2.431 In relation to proposed subsections 11PP(3) and 11PQ(3), the explanatory memorandum states that the reversal of the burden of proof is appropriate, 'as the facts in relation to how the person was 'authorised' to take or send the child to a place outside of Australia would be peculiarly within the knowledge of [the defendant].'[163] The explanatory memorandum suggests that the defendant may, for example, be able to show an email communication with the other parent whereby the other parent gave them permission to take the child for an overseas holiday.[164]

2.432 Regarding proposed subsection 11RA(4), the explanatory memorandum states:

It is appropriate for the burden of proof to be placed on the [defendant] as the facts in relation to why the person has published an identifying account of a hearing, would be peculiarly within the knowledge of that person, for example, to show that they were directed by a Panel member to do so.[165]

2.433 The committee notes that the Guide to Framing Commonwealth Offences[166] provides that a matter should only be included in an offence-specific defence (as opposed to being specified as an element of the offence) where:

• it is peculiarly within the knowledge of the defendant; and

• it would be significantly more difficult and costly for the prosecution to disprove than for the defendant to establish the matter.[167]

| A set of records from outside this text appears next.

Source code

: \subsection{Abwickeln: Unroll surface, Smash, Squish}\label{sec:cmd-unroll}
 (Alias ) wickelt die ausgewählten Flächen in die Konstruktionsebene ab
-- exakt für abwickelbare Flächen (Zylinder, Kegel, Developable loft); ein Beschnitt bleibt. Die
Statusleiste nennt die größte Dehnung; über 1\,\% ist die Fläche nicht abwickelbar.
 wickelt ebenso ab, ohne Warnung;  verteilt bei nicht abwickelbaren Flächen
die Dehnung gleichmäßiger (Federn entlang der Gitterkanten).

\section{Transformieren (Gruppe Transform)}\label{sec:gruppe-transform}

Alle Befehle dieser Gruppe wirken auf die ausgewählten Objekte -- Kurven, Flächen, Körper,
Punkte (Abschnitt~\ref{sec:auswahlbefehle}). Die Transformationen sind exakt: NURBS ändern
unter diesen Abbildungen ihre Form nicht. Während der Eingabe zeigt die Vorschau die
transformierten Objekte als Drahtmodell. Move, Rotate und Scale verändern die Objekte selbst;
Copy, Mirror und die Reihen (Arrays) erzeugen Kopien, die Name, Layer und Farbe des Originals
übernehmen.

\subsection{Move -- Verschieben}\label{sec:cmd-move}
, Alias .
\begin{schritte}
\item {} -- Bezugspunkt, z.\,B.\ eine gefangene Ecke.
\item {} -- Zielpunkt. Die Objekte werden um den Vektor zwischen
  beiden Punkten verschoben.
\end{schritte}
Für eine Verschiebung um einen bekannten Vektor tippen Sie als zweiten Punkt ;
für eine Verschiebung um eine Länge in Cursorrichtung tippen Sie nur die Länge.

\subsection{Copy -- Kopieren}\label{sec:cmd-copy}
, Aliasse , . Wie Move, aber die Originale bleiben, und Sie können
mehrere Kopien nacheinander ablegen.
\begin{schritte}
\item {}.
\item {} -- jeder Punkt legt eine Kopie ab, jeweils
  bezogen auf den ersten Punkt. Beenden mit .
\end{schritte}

2.434 With regard to proposed subsections 11PP(3) and 11PQ(3), it is not apparent to the committee that a whether a person is permitted to take a child outside of Australia is a matter that is peculiarly within the defendant's knowledge, or that it would be significantly more costly for the prosecution to establish the matter. Moreover, the exceptions set out in proposed paragraphs 11PP(3)(b) and (c), and 11PQ(3)(b) and (c), rely on whether a parenting determination or court order has been issued. These appear to be matters of which the Panel or a relevant court would be particularly apprised, and would not appear to be matters peculiarly within the defendant's knowledge.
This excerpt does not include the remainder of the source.